As we drove from the station, past the Baths of Diocletian, we met the regiment, whose measured tread we had heard, and recognized, marching gallantly at the head of his company, a young captain whom we had often watched drilling his men in the great field across the Tiber. We called him Philippus for that soldier of Crotona the Segesteans found slain among their foes after the battle, and to whose memory on account of his superhuman beauty a temple was erected. Philippus was our neighbor; now that he was leaving it seemed he was almost our friend. The barracks where he and his soldiers lived were near our house. It was their bugle that every night at halfpast ten sounded the call we too obeyed, “Go to bed, go to bed, put out the lights.” The soldiers were most of them mere boys with beardless faces. When we should meet again they would not look so young. Those who went down to the earthquake region aged fast as men do in battle.
I haunted the station in those days, watching the departure of the bands of engineers, firemen, doctors, medical students that went down from Rome by every train that left for Naples. From Milan, from Turin, from Florence, from every city or town of northern Italy, help poured down towards the stricken country. The Knights of Malta sent a field hospital and a corps of doctors and nurses. Food, clothes, medicines, tents, nurses, doctors, the great stream of help flowed steadily towards the south. The railroads were not equal to the tremendous strain put upon them, and the congestion of traffic was one of the hardest of Italy’s trials. Her people were starving, dying of cold and hunger, while the whole railroad system was congested and the good food and the warm clothes, instead of reaching the poor victims, were shunted on side-tracks or delayed in freight houses for weeks, even months.
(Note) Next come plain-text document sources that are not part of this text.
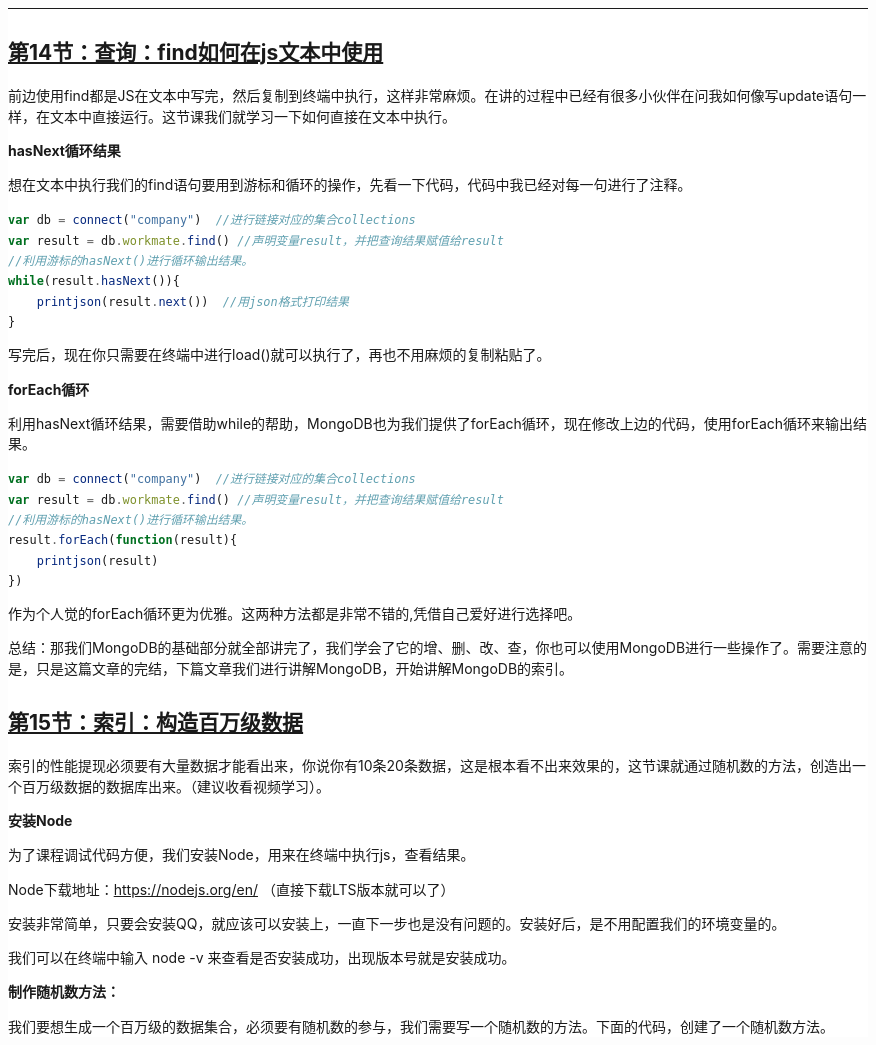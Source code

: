 ------

## [第14节：查询：find如何在js文本中使用](https://www.jspang.com/detailed?id=36#toc214)

前边使用find都是JS在文本中写完，然后复制到终端中执行，这样非常麻烦。在讲的过程中已经有很多小伙伴在问我如何像写update语句一样，在文本中直接运行。这节课我们就学习一下如何直接在文本中执行。


**hasNext循环结果**

想在文本中执行我们的find语句要用到游标和循环的操作，先看一下代码，代码中我已经对每一句进行了注释。

```javascript
var db = connect("company")  //进行链接对应的集合collections
var result = db.workmate.find() //声明变量result，并把查询结果赋值给result
//利用游标的hasNext()进行循环输出结果。
while(result.hasNext()){
    printjson(result.next())  //用json格式打印结果
}
```

写完后，现在你只需要在终端中进行load()就可以执行了，再也不用麻烦的复制粘贴了。

**forEach循环**

利用hasNext循环结果，需要借助while的帮助，MongoDB也为我们提供了forEach循环，现在修改上边的代码，使用forEach循环来输出结果。

```javascript
var db = connect("company")  //进行链接对应的集合collections
var result = db.workmate.find() //声明变量result，并把查询结果赋值给result
//利用游标的hasNext()进行循环输出结果。
result.forEach(function(result){
    printjson(result)
})
```

作为个人觉的forEach循环更为优雅。这两种方法都是非常不错的,凭借自己爱好进行选择吧。

总结：那我们MongoDB的基础部分就全部讲完了，我们学会了它的增、删、改、查，你也可以使用MongoDB进行一些操作了。需要注意的是，只是这篇文章的完结，下篇文章我们进行讲解MongoDB，开始讲解MongoDB的索引。

## [第15节：索引：构造百万级数据](https://www.jspang.com/detailed?id=36#toc215)

索引的性能提现必须要有大量数据才能看出来，你说你有10条20条数据，这是根本看不出来效果的，这节课就通过随机数的方法，创造出一个百万级数据的数据库出来。（建议收看视频学习）。

**安装Node**

为了课程调试代码方便，我们安装Node，用来在终端中执行js，查看结果。

Node下载地址：https://nodejs.org/en/ （直接下载LTS版本就可以了）

安装非常简单，只要会安装QQ，就应该可以安装上，一直下一步也是没有问题的。安装好后，是不用配置我们的环境变量的。

我们可以在终端中输入 node -v 来查看是否安装成功，出现版本号就是安装成功。

**制作随机数方法：**

我们要想生成一个百万级的数据集合，必须要有随机数的参与，我们需要写一个随机数的方法。下面的代码，创建了一个随机数方法。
It was inevitable that this should have happened; the same thing would have happened in any country. But everything was against Italy. The unheard-of severity of the winter was not the least element of danger and difficulty. The railroad is managed by the Government, that poor overburdened Government that tries its best to carry the great weight put upon it. The strain of carrying south the vast stream of provisions and supplies and of carrying north the enormous numbers of the refugees flying from Sicily was too much for it. What nation, what railroad system could have handled such a situation? One sinister commodity took precedence of all others—quicklime; already the menace of pestilence was in people’s minds, for now we knew that in Messina, a city of 200,000 souls, more than half the inhabitants had perished.
On Saturday, the second of January, Athol asked me to visit one of the first families of refugees who had arrived in Rome. I found them in a gaunt new barrack of a house in an arid street of one of the ugliest quarters of new Rome.
“You have some superstiti here?” I inquired of the porter’s wife, who came out of the little den where she lived and cooked (chiefly garlic it appeared), for her husband and children.
“Oh yes, poor people! You will find them on the second floor. You are not the first who has asked for them.” She stopped and looked at me curiously. “Excuse me, you too have perhaps come to inquire for news of some relative down there?”
“No, no, thank Heaven! only to ask if I can do anything for them.”
“So much the better! There is enough to do.” The porter’s wife nodded and went back to her cooking. I climbed two long flights of the cheap, stark building and rang a strident bell. The thin varnished pine door was opened a crack, and a handsome slatternly woman looked out. When I asked to see the profughi, she stood aside and let me pass. In the entry I met two people coming out, a shabby man with a hard dry face like an eagle’s and a very beautiful young girl with a waxen complexion. When they heard me ask for the profughi they stopped and looked at me so intently that I paused and looked helplessly back at them.
“You have asked to see the profughi,” said the man in a harsh dry voice; “do you possibly know something of them—or of others—down there—?”
“Nothing. And you?—do you know anything of Messina?”
“I?” laughed the eagle-faced man drearily, “I am of Messina. This one also,” he looked at the girl, “though I never saw her till today. We go here, there, together, asking news—her people are all there and mine.”
“Come,” said the girl, “do not let us waste time.” She spoke with authority as one used to giving orders and having them obeyed. I noticed then how sumptuously she was dressed. They went down the stairs together, a strange pair, the shabby eagle-faced man and the young lovely lady. I never saw the girl again, or knew whether she found those for whom she sought.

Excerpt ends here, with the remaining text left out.